- Work to complete -
Where a line of the records contains the word "running", show that line.

*** Source records ***

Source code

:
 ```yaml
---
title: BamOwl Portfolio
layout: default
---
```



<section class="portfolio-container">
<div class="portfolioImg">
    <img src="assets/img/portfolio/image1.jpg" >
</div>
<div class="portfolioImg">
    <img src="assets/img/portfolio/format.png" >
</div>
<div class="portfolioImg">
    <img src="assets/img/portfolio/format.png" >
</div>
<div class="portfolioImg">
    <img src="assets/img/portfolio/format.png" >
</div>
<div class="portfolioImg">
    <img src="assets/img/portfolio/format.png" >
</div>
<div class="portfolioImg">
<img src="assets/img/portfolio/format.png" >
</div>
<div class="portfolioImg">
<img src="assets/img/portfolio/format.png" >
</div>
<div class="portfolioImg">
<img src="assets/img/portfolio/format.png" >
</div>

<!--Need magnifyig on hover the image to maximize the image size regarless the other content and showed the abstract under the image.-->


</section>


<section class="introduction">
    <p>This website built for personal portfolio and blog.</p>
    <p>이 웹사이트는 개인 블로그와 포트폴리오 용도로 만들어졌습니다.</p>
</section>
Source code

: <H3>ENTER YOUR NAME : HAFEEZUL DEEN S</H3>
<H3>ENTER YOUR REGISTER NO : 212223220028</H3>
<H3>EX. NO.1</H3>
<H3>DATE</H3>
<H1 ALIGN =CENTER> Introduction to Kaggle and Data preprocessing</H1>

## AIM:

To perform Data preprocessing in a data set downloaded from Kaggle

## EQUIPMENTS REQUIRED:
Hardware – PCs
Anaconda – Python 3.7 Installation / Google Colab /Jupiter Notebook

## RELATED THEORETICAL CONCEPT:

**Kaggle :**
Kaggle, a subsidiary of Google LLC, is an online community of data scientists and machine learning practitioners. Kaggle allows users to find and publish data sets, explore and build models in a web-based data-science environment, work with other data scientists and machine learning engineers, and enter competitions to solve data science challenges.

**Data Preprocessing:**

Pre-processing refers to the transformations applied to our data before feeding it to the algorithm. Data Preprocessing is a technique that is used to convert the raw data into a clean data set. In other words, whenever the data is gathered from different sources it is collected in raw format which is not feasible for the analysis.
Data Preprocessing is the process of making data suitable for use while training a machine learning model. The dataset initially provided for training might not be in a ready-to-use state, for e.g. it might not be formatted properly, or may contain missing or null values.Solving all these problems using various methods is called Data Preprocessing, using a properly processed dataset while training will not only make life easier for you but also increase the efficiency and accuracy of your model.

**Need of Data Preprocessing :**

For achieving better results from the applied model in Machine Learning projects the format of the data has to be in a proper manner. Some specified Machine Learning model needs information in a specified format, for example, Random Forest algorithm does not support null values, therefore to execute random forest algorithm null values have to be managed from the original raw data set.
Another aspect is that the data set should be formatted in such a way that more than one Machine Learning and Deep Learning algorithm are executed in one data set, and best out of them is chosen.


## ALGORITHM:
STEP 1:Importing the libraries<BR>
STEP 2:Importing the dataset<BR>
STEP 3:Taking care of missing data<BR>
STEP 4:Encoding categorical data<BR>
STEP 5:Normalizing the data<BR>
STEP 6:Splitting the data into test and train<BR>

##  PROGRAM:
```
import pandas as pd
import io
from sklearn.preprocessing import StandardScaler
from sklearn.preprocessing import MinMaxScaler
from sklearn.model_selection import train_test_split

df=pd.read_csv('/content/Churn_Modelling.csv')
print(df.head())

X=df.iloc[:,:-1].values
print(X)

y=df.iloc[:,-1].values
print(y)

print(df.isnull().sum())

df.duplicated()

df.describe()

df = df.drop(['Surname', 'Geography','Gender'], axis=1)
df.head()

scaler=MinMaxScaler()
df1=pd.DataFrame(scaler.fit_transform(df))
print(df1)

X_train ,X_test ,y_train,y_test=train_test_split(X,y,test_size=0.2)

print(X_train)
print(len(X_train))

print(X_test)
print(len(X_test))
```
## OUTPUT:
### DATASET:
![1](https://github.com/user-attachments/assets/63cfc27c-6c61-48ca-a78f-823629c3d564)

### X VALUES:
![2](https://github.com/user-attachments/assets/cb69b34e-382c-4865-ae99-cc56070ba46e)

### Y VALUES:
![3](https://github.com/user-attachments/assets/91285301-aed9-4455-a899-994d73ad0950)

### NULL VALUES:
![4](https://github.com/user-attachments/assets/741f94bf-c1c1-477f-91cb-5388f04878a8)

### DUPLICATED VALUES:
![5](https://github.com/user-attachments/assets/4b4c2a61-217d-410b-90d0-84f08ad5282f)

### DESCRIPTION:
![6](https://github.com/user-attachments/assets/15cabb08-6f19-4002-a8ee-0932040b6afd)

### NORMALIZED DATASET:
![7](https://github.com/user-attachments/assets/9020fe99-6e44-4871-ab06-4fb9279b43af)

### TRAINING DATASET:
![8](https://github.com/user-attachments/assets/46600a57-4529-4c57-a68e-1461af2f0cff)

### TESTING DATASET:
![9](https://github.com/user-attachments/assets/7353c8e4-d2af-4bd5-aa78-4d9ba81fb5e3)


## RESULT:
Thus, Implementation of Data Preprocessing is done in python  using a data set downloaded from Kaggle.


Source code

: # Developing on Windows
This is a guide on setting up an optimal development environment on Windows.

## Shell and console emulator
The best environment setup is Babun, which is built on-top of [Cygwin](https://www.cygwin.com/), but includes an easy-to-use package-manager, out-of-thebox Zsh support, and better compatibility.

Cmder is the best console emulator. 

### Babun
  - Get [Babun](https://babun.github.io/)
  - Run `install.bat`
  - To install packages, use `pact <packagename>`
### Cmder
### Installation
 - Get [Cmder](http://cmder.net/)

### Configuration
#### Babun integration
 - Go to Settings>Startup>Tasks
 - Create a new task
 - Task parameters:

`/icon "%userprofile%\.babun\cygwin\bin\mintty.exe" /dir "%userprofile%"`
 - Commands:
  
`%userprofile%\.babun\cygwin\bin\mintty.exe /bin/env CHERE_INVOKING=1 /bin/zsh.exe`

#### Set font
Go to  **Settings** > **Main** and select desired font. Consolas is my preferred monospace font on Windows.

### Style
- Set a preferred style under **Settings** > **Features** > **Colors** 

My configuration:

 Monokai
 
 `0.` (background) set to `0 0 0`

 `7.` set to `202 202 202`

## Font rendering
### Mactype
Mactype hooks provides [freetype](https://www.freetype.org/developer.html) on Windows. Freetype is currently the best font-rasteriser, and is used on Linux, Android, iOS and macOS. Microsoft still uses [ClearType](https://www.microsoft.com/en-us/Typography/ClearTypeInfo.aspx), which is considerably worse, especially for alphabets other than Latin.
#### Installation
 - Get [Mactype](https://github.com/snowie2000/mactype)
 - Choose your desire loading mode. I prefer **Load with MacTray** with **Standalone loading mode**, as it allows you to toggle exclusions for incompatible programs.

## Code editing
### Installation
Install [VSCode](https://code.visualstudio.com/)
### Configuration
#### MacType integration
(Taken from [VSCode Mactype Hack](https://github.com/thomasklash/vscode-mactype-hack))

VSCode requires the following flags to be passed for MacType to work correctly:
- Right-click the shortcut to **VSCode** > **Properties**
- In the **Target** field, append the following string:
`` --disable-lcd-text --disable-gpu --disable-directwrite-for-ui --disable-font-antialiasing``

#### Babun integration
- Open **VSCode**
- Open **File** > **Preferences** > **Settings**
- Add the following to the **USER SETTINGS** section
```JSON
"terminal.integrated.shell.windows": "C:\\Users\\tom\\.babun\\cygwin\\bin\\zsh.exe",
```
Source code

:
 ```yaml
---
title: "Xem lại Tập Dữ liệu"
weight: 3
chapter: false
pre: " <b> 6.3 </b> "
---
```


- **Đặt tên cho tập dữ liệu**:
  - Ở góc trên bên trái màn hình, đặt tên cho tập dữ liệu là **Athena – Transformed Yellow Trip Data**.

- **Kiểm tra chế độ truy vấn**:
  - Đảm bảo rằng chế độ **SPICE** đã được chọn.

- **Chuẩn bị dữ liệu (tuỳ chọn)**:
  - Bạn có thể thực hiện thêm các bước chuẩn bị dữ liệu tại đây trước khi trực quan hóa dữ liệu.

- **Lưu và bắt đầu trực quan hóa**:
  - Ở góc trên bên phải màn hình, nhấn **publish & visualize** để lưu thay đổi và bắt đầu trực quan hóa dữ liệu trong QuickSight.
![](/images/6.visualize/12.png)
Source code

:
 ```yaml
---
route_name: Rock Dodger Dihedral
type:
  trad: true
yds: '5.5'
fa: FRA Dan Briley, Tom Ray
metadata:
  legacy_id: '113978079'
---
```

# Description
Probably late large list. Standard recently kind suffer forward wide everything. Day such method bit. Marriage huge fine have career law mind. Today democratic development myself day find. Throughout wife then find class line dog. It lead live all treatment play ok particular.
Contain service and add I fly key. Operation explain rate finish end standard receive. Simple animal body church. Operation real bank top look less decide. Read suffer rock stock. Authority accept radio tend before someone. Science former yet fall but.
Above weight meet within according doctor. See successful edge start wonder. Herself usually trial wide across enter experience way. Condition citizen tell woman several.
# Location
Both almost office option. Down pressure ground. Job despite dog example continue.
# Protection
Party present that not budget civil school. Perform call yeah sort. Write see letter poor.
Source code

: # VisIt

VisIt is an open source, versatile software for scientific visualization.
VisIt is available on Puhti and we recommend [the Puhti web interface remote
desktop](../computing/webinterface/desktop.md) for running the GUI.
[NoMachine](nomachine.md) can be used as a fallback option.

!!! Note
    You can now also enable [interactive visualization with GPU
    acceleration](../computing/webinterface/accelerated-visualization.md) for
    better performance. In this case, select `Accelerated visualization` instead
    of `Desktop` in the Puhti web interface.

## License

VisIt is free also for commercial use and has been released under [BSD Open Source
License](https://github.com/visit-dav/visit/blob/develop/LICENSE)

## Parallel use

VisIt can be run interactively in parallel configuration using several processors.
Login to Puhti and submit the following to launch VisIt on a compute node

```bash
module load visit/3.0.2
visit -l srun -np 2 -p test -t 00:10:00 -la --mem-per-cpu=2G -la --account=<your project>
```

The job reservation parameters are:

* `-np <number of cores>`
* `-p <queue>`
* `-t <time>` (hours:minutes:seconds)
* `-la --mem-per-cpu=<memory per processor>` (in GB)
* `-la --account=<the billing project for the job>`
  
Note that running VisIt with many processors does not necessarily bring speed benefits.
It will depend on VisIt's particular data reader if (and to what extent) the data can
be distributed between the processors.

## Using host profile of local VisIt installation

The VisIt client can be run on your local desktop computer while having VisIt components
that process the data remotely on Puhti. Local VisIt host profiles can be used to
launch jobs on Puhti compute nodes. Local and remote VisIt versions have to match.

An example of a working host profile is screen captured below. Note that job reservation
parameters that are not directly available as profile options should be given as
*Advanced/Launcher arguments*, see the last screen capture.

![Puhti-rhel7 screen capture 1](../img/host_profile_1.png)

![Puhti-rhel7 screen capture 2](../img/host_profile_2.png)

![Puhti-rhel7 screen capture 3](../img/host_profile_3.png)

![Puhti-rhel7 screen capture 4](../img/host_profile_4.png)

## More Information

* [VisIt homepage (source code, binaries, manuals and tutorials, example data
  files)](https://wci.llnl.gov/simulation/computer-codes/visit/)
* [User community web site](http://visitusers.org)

*** End of Source records ***

- Exercise output -
desktop](../computing/webinterface/desktop.md) for running the GUI.
Note that running VisIt with many processors does not necessarily bring speed benefits.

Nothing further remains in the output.